Когда я снова увидела ее, меня словно схватили за горло, словно кто-то перекрыл весь воздух на Ховедет. Она покидала нас как раненое животное, ищущее место, чтобы умереть, и в глубине души я надеялась, что так и произойдет. И вот она снова здесь, стоит и улыбается, оскалив зубы, живая и невредимая, еще здоровее, чем была. Как же ее много!
Я не знала, что ей нужно. И не знала, понимала ли она, что тогда натворила. Она писала твоему отцу письма, но он сжигал их все, даже не прочитав. Даже не говоря об этом.
С тех пор, как она уехала, мы не обсуждали ее. Никогда не говорили о том, что произошло. Мы защищали себя.
Я снова забеременела.
С любовью, мама.
Возвращение
Эльсе Хордер поняла все с первого раза и расценила поступок сына как предательство, когда он попросил ее уехать с Ховедет.
Точнее – приказал ей.
Она злилась и сначала решила, что это она выгонит их из дома, что это сын должен переехать. Но сделать это она так и не смогла. К тому же ей было невыносимо думать о том, что она останется в доме одна: без Силаса, без Могенса, без Йенса… со всеми воспоминаниями и болью в полном одиночестве. Ее двоюродная сестра была вдовой. Она решила помочь Эльсе и предложила ей свободную комнату. Мысль о том, чтобы навсегда покинуть остров, все больше привлекала Эльсе. Выход, который больше походил на освобождение.
Очень удивительно, что, живя среды природы – в окружении леса, лугов и моря из чистого воздуха, – можно быть запертым в клетке (именно так чувствовала себя Эльсе), а потом вдруг взять и стать свободным как птица среди навязчивых городских фасадов, острых углов и пелены выхлопных газов. Так и произошло. В городе она снова вдохнула воздух полной грудью. И даже болезнь отпустила ее. Боли сошли на нет, кровотечения прекратились, а вскоре она стала считать себя совсем здоровой.
Двоюродная сестра была очень умной, в прошлом работала медсестрой, и с ней Эльсе чувствовала себя в надежных руках. Говорить с кем-то «не из этих мест» было для нее облегчением. То же самое касалось жилья. Наконец-то Эльсе переехала в дом, где царил полный порядок. С годами ей все сложнее было понять, как покойный муж и младший сын могли жить среди кучи мусора.
Эльсе пришлось признать, что ее жизнь до и после несчастья была ужасной. После того как Йенс и Мария стали родителями, ее так мучили боли, угнетенность и необъяснимая злоба, что она не могла держать себя в руках. Она предъявляла своей невестке множество бессмысленных требований, вместо того чтобы помочь молодой матери, – она только огрызалась, препятствовала Марии, искоса смотрела на нее и чувствовала, как ее саму что-то душит изнутри.
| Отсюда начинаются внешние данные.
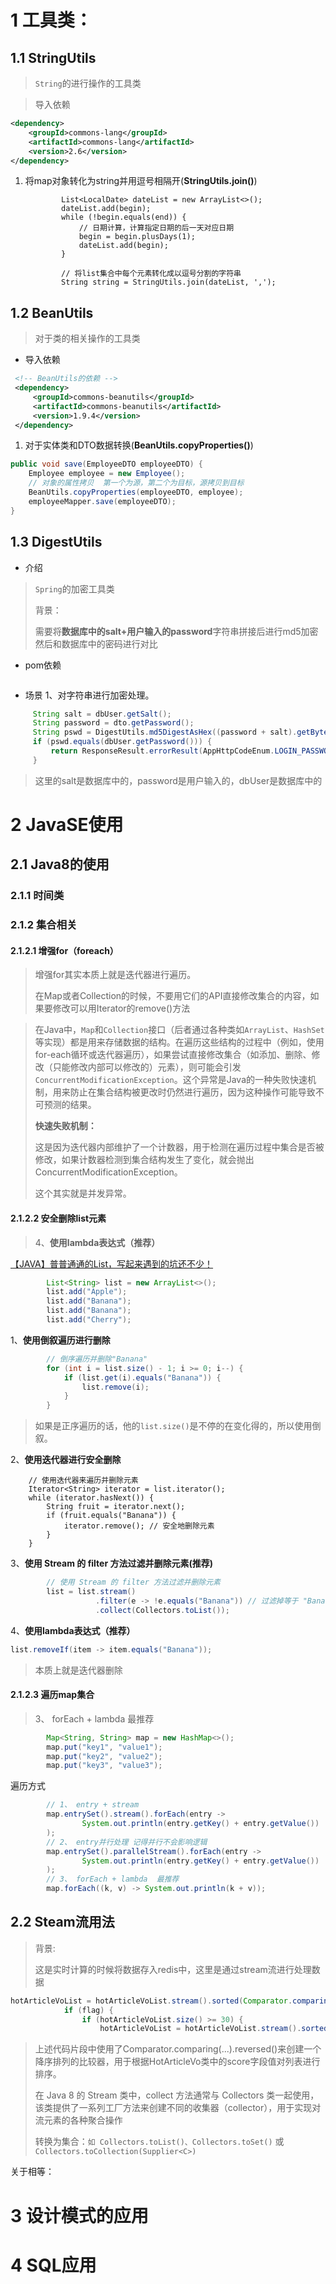 # 1 工具类：
## 1.1  StringUtils

> `String`的进行操作的工具类
> 

> 导入依赖

```xml
<dependency>
    <groupId>commons-lang</groupId>
    <artifactId>commons-lang</artifactId>
    <version>2.6</version>
</dependency>
```

1. 将map对象转化为string并用逗号相隔开(**StringUtils.join()**)

   ```
           List<LocalDate> dateList = new ArrayList<>();
           dateList.add(begin);
           while (!begin.equals(end)) {
               // 日期计算，计算指定日期的后一天对应日期
               begin = begin.plusDays(1);
               dateList.add(begin);
           }
   
           // 将list集合中每个元素转化成以逗号分割的字符串
           String string = StringUtils.join(dateList, ',');
   ```


## 1.2 BeanUtils
> 对于类的相关操作的工具类
> 

- 导入依赖

```xml
 <!-- BeanUtils的依赖 -->
 <dependency>
     <groupId>commons-beanutils</groupId>
     <artifactId>commons-beanutils</artifactId>
     <version>1.9.4</version>
 </dependency>
```

1.  对于实体类和DTO数据转换(**BeanUtils.copyProperties()**)

```java
public void save(EmployeeDTO employeeDTO) {
    Employee employee = new Employee();
    // 对象的属性拷贝  第一个为源，第二个为目标，源拷贝到目标
    BeanUtils.copyProperties(employeeDTO, employee);
    employeeMapper.save(employeeDTO);
}
```




## 1.3 DigestUtils
- 介绍
> `Spring`的加密工具类
>
> 背景：
>
> ​	需要将**数据库中的salt+用户输入的password**字符串拼接后进行md5加密然后和数据库中的密码进行对比

- pom依赖
```xml

```

- 场景
1、对字符串进行加密处理。
```java
     String salt = dbUser.getSalt();
     String password = dto.getPassword();
     String pswd = DigestUtils.md5DigestAsHex((password + salt).getBytes());
     if (pswd.equals(dbUser.getPassword())) {
         return ResponseResult.errorResult(AppHttpCodeEnum.LOGIN_PASSWORD_ERROR);
     }
```

>  这里的salt是数据库中的，password是用户输入的，dbUser是数据库中的




# 2 JavaSE使用

## 2.1 Java8的使用

### 2.1.1 时间类







### 2.1.2 集合相关

#### 2.1.2.1 增强for（foreach）

> 增强for其实本质上就是迭代器进行遍历。
>
> 在Map或者Collection的时候，不要用它们的API直接修改集合的内容，如果要修改可以用Iterator的remove()方法

> 在Java中，`Map`和`Collection`接口（后者通过各种类如`ArrayList`、`HashSet`等实现）都是用来存储数据的结构。在遍历这些结构的过程中（例如，使用for-each循环或迭代器遍历），如果尝试直接修改集合（如添加、删除、修改（只能修改内部可以修改的）元素），则可能会引发`ConcurrentModificationException`。这个异常是Java的一种失败快速机制，用来防止在集合结构被更改时仍然进行遍历，因为这种操作可能导致不可预测的结果。
>
>**快速失败机制：**
> 
>这是因为迭代器内部维护了一个计数器，用于检测在遍历过程中集合是否被修改，如果计数器检测到集合结构发生了变化，就会抛出ConcurrentModificationException。
> 
>这个其实就是并发异常。

#### 2.1.2.2 安全删除list元素

> 4、**使用lambda表达式（推荐）**

[【JAVA】普普通通的List，写起来遇到的坑还不少！](https://www.bilibili.com/video/BV18Y4y1B7fR/?share_source=copy_web&vd_source=a9e0245042931de24eb0a8f018fa0eae)

```java
        List<String> list = new ArrayList<>();
        list.add("Apple");
        list.add("Banana");
        list.add("Banana");
        list.add("Cherry");
```

1、**使用倒叙遍历进行删除**

```java
        // 倒序遍历并删除"Banana"
        for (int i = list.size() - 1; i >= 0; i--) {
            if (list.get(i).equals("Banana")) {
                list.remove(i);
            }
        }
```

> 如果是正序遍历的话，他的`list.size()`是不停的在变化得的，所以使用倒叙。

2、**使用迭代器进行安全删除**

        // 使用迭代器来遍历并删除元素
        Iterator<String> iterator = list.iterator();
        while (iterator.hasNext()) {
            String fruit = iterator.next();
            if (fruit.equals("Banana")) {
                iterator.remove(); // 安全地删除元素
            }
        }

3、**使用 Stream 的 filter 方法过滤并删除元素(推荐)**

```java
        // 使用 Stream 的 filter 方法过滤并删除元素
        list = list.stream()
                   .filter(e -> !e.equals("Banana")) // 过滤掉等于 "Banana" 的元素
                   .collect(Collectors.toList());

```

4、**使用lambda表达式（推荐）**

```java
list.removeIf(item -> item.equals("Banana"));
```

> 本质上就是迭代器删除

#### 2.1.2.3 遍历map集合

> 3、 forEach + lambda  最推荐

```java
        Map<String, String> map = new HashMap<>();
        map.put("key1", "value1");
        map.put("key2", "value2");
        map.put("key3", "value3");
```

遍历方式

```java
        // 1、 entry + stream
        map.entrySet().stream().forEach(entry ->
                System.out.println(entry.getKey() + entry.getValue())
        );
        // 2、 entry并行处理 记得并行不会影响逻辑
        map.entrySet().parallelStream().forEach(entry ->
                System.out.println(entry.getKey() + entry.getValue())
        );
        // 3、 forEach + lambda  最推荐
        map.forEach((k, v) -> System.out.println(k + v));
```



## 2.2 Steam流用法

> 背景:
>
> 这是实时计算的时候将数据存入redis中，这里是通过stream流进行处理数据

```java
hotArticleVoList = hotArticleVoList.stream().sorted(Comparator.comparing(HotArticleVo::getS            //如果缓存中不存在，查询缓存中分值最小的一条数据，进行分值的比较，如果当前文章的分值大于缓存中的数据，就替换
            if (flag) {
                if (hotArticleVoList.size() >= 30) {
                    hotArticleVoList = hotArticleVoList.stream().sorted(Comparator.comparing(HotArticleVo::getScore).reversed()).collect(Collectors.toList());
```

> 上述代码片段中使用了Comparator.comparing(...).reversed()来创建一个降序排列的比较器，用于根据HotArticleVo类中的score字段值对列表进行排序。
>
> 在 Java 8 的 Stream 类中，collect 方法通常与 Collectors 类一起使用，该类提供了一系列工厂方法来创建不同的收集器（collector），用于实现对流元素的各种聚合操作
>
> 转换为集合：`如 Collectors.toList()、Collectors.toSet()` 或 `Collectors.toCollection(Supplier<C>)`



关于相等：







# 3 设计模式的应用





# 4 SQL应用

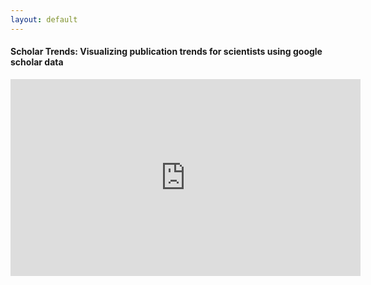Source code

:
 ```yaml
---
layout: default
---
```


#### Scholar Trends: Visualizing publication trends for scientists using google scholar data

<iframe width="560" height="315" src="https://www.youtube.com/embed/cZQcAU8D-BM" title="YouTube video player" frameborder="0" allow="accelerometer; autoplay; clipboard-write; encrypted-media; gyroscope; picture-in-picture; web-share" allowfullscreen></iframe>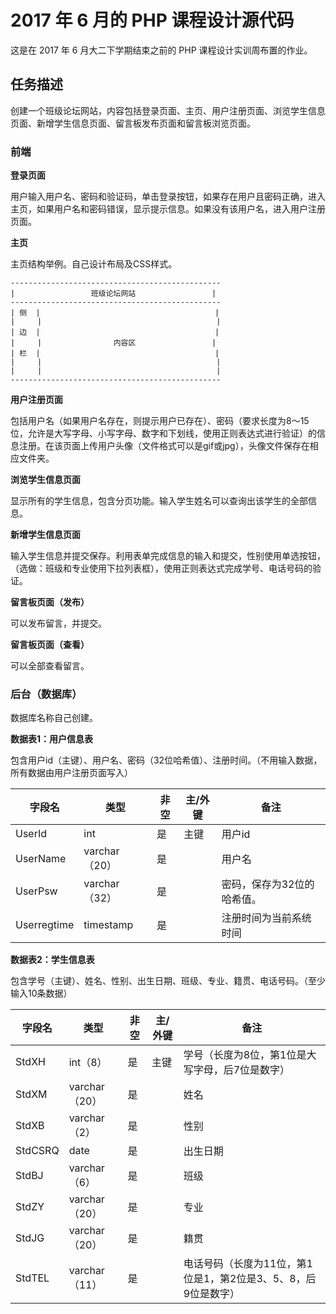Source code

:   # 2017 年 6 月的 PHP 课程设计源代码

这是在 2017 年 6 月大二下学期结束之前的 PHP 课程设计实训周布置的作业。

## 任务描述

创建一个班级论坛网站，内容包括登录页面、主页、用户注册页面、浏览学生信息页面、新增学生信息页面、留言板发布页面和留言板浏览页面。

### 前端

**登录页面**

用户输入用户名、密码和验证码，单击登录按钮，如果存在用户且密码正确，进入主页，如果用户名和密码错误，显示提示信息。如果没有该用户名，进入用户注册页面。

**主页**

主页结构举例。自己设计布局及CSS样式。

```
-----------------------------------------------
|                 班级论坛网站                 |
-----------------------------------------------
| 侧  |                                       |
|     |                                       |
| 边  |                                       |
|     |                内容区                 |
| 栏  |                                       |
|     |                                       |
|     |                                       |
-----------------------------------------------
```

**用户注册页面**

包括用户名（如果用户名存在，则提示用户已存在）、密码（要求长度为8～15位，允许是大写字母、小写字母、数字和下划线，使用正则表达式进行验证）的信息注册。在该页面上传用户头像（文件格式可以是gif或jpg），头像文件保存在相应文件夹。

**浏览学生信息页面**

显示所有的学生信息，包含分页功能。输入学生姓名可以查询出该学生的全部信息。

**新增学生信息页面**

输入学生信息并提交保存。利用表单完成信息的输入和提交，性别使用单选按钮，（选做：班级和专业使用下拉列表框），使用正则表达式完成学号、电话号码的验证。

**留言板页面（发布）**

可以发布留言，并提交。

**留言板页面（查看）**

可以全部查看留言。

### 后台（数据库）

数据库名称自己创建。

**数据表1：用户信息表**

包含用户id（主键）、用户名、密码（32位哈希值）、注册时间。（不用输入数据，所有数据由用户注册页面写入）

字段名 | 类型 | 非空 | 主/外键 | 备注
-|-|-|-|-
UserId | int | 是 | 主键 | 用户id |
UserName | varchar（20） | 是 |  | 用户名 |
UserPsw | varchar（32） | 是 |  | 密码，保存为32位的哈希值。 |
Userregtime | timestamp | 是 |  | 注册时间为当前系统时间 |


**数据表2：学生信息表**

包含学号（主键）、姓名、性别、出生日期、班级、专业、籍贯、电话号码。（至少输入10条数据）

字段名 | 类型 | 非空 | 主/外键 | 备注
-|-|-|-|-
StdXH | int（8） | 是 | 主键 | 学号（长度为8位，第1位是大写字母，后7位是数字） |
StdXM | varchar（20） | 是 |  | 姓名 |
StdXB | varchar（2） | 是 |  | 性别 |
StdCSRQ | date | 是 |  | 出生日期 |
StdBJ | varchar（6） | 是 |  | 班级 |
StdZY | varchar（20） | 是 |  | 专业 |
StdJG | varchar（20） | 是 |  | 籍贯 |
StdTEL | varchar（11） | 是 |  | 电话号码（长度为11位，第1位是1，第2位是3、5、8，后9位是数字） |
Эльсе постоянно лежала на кровати, потому что пыталась сбежать – там эти омерзительные чувства при виде счастливых молодоженов не переполняли ее. Никогда она еще не чувствовала себя такой одинокой и ненужной, как после рождения близнецов. И никогда еще материнская ревность не была ей так ненавистна. Словно смирительная рубашка, которую она сама на себя надела, но не могла из нее вырваться. Нехватка прощения и любови смешивалась в ней с неумолимой тягой к тому, чтобы кто-то наконец заметил ее мерзкое поведение, – она это заслужила и прекрасно знала об этом.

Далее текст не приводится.